Sur son compte Instagram, Stella McCartney commente la photo : « Pour moi, être responsable, c’est perpétuer le souvenir de ceux dont la vie a été arrachée à cause de l’injustice » – les tribunaux français n’ont pas rendu leur verdict, mais Stella McCartney l’a fait -, « c’est rester digne et se tenir debout, coûte que coûte, pour montrer à nos enfant le chemin de la liberté et de l’égalité ». Voilà, donc, Assa Traoré promue symbole de dignité, de liberté et d’égalité, et en plus exemple pour nos enfants. Il est vrai qu’elle est déjà allée prêcher la bonne parole dans plusieurs lycées. Sans que Jean-Michel Banquer, à ma connaissance, n’ait tiqué.
On apprend dans Elle qu’une série limitée de ces t-shirts graphiques sera lancée au modique prix de… 450 euros. Mais attention, n’allez pas y voir un produit de luxe, mais une « collection de T-shirts solidaires » : « Les bénéfices de chaque vente soutiendront l’association portée par l’artiste qui se cache derrière la lettre de l’abécédaire. » Cela change tout. Pas du prêt-à-porter de luxe imaginé par une fille à papa née avec une cuillère en or dans la bouche pour vêtir des fashionistas suffisamment argentées et déjantées pour acheter à ce prix-là un tee-shirt, mais une œuvre pie, pour dames patronnesses 2.0.

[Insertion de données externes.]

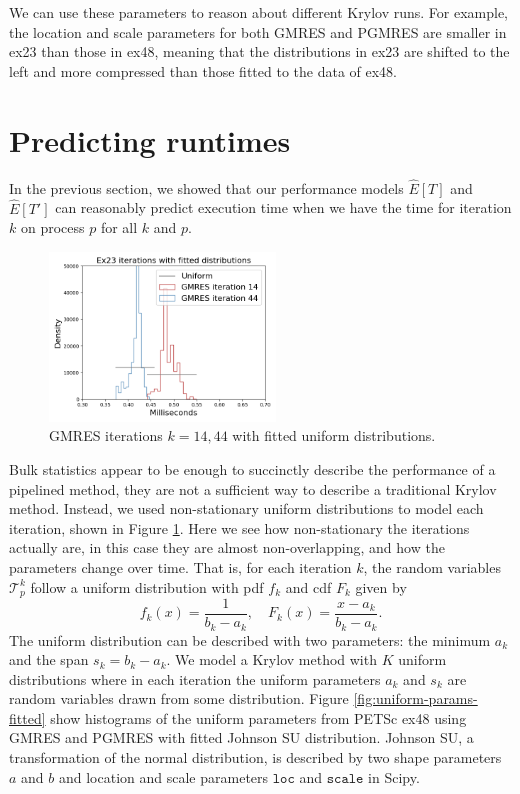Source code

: \documentclass[num-refs]{wiley-article}
\begin{document}
We can use these parameters to reason about different Krylov runs.
For example, the location and scale parameters for both GMRES and PGMRES are smaller in ex23 than those in ex48, meaning that the distributions in ex23 are shifted to the left and more compressed than those fitted to the data of ex48.
\fi


\section{Predicting runtimes}\label{sec:performance-estimates}

In the previous section, we showed that our performance models $\widehat{E}[T]$ and $\widehat{E}[T']$ can reasonably predict execution time when we have the time for iteration $k$ on process $p$ for all $k$ and $p$. 

\begin{figure}[b]
\centering
\includegraphics[width=6cm]{../plots/GMRES_ex23_8192_1000000__stationary_in_t_with_uniform_14_44.png}
\caption{GMRES  iterations $k = 14, 44$ with fitted uniform distributions.} \label{fig:iterations-with-fitted-uniform}
\end{figure}

Bulk statistics appear to be enough to succinctly describe the performance of a pipelined method, they are not a sufficient way to describe a traditional Krylov method. Instead, we used non-stationary uniform distributions to model each iteration, shown in Figure \ref{fig:iterations-with-fitted-uniform}.
Here we see how non-stationary the iterations actually are, in this case they are almost non-overlapping, and how the parameters change over time. 
That is, for each iteration $k$, the random variables $\mathcal{T}_p^k$ follow a uniform distribution with pdf $f_k$ and cdf $F_k$ given by
\begin{equation} \label{eq:uniform}
f_k(x) = \frac{1}{b_k - a_k}, \quad F_k(x) = \frac{x-a_k}{b_k-a_k}.
\end{equation}
The uniform distribution can be described with two parameters: the minimum $a_k$ and the span $s_k = b_k - a_k$. We model a Krylov method with $K$ uniform distributions
where in each iteration the uniform parameters $a_k$ and $s_k$ are random variables drawn from some distribution. 
Figure \ref{fig:uniform-params-fitted} show histograms of the uniform parameters from  PETSc ex48 using GMRES and PGMRES with fitted Johnson SU distribution.
Johnson SU, a transformation of the normal distribution, is described by two shape parameters $a$ and $b$ and location and scale parameters ${\texttt{loc}}$ and ${\texttt{scale}}$ in Scipy.  
\end{document}
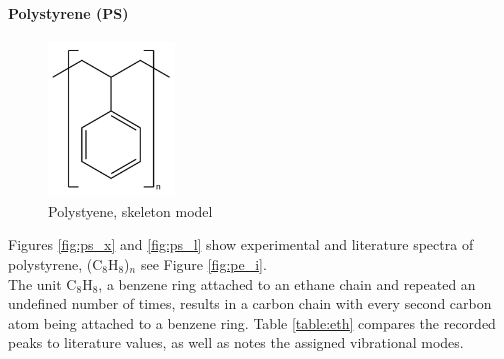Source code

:     \newpage

    \paragraph{Polystyrene (PS)}
    
    \begin{figure} %
        \centering
        \vspace{-20pt}
        \includegraphics[width=0.3\textwidth]{images/raman_spectra/ps_i.png}
        \caption{Polystyene, skeleton model}
        \label{fig:ps_i}
    \end{figure}


    Figures \ref{fig:ps_x} and \ref{fig:ps_l} show experimental and literature spectra of polystyrene, (C\(_8\)H\(_8\))\(_n\) see Figure \ref{fig:pe_i}.\\ 
    The unit C\(_8\)H\(_8\), a benzene ring attached to an ethane chain and repeated an undefined number of times, results in a carbon chain with every second carbon atom being attached to a benzene ring. Table \ref{table:eth} compares the recorded peaks to literature values, as well as notes the assigned vibrational modes. 

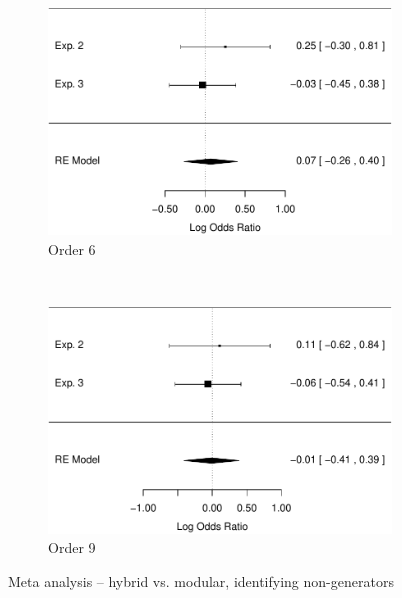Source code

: \documentclass[man,10pt]{apa6}
\begin{document}
\begin{figure}
\centering
\begin{subfigure}[c]{0.4\textwidth}
\centering
\includegraphics[width=\textwidth]{figures/meta/question_typegenerator_false_6_conditionhybrid.pdf}
\caption{Order 6}
\end{subfigure}
~
\begin{subfigure}[c]{0.4\textwidth}
\centering
\includegraphics[width=\textwidth]{figures/meta/question_typegenerator_false_9_conditionhybrid.pdf}
\caption{Order 9}
\end{subfigure}
\caption{Meta analysis -- hybrid vs. modular, identifying non-generators}
\label{meta_genF_h}
\end{figure}\noindent 
\end{document}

Parions que les policiers et gendarmes traînés dans la fange, insultés, à chaque manifestation organisée par Assa Traoré, n’achètent pas souvent de tee-shirts à ce prix-là. Mais ce sont des ploucs, n’est-ce pas ? Il est peu probable que Stella McCartney s’intéresse à cette France d’en bas ni ne s’émeuve du fait que Bagui Traoré, le frère d’Adama et Assa, doive répondre, devant la cour d’assises du Val-d’Oise, de tentatives de meurtres sur gendarmes et policiers, en bande organisée et en récidive. Il est vrai que ces tribunaux ne sont plus tellement utiles depuis que les stylistes rendent la justice sur Instagram. Au pays des valeurs inversées, tout délinquant arrêté est un Dreyfus qui s’ignore, tout people un Zola au petit pied. Et tout flic un assassin en puissance, que le fait même d’avoir choisi ce métier rend suspect.
Mais pourquoi donc nos gouvernants qui tweetent à tort et à travers, « tiktokent » bêtement, « instagrament » dès potron-minet, « brutent » à contre-temps, bref, parlent mille fois trop… n’ont jamais eu un mot pour contester cette ubuesque et tragique canonisation d’Assa Traoré ?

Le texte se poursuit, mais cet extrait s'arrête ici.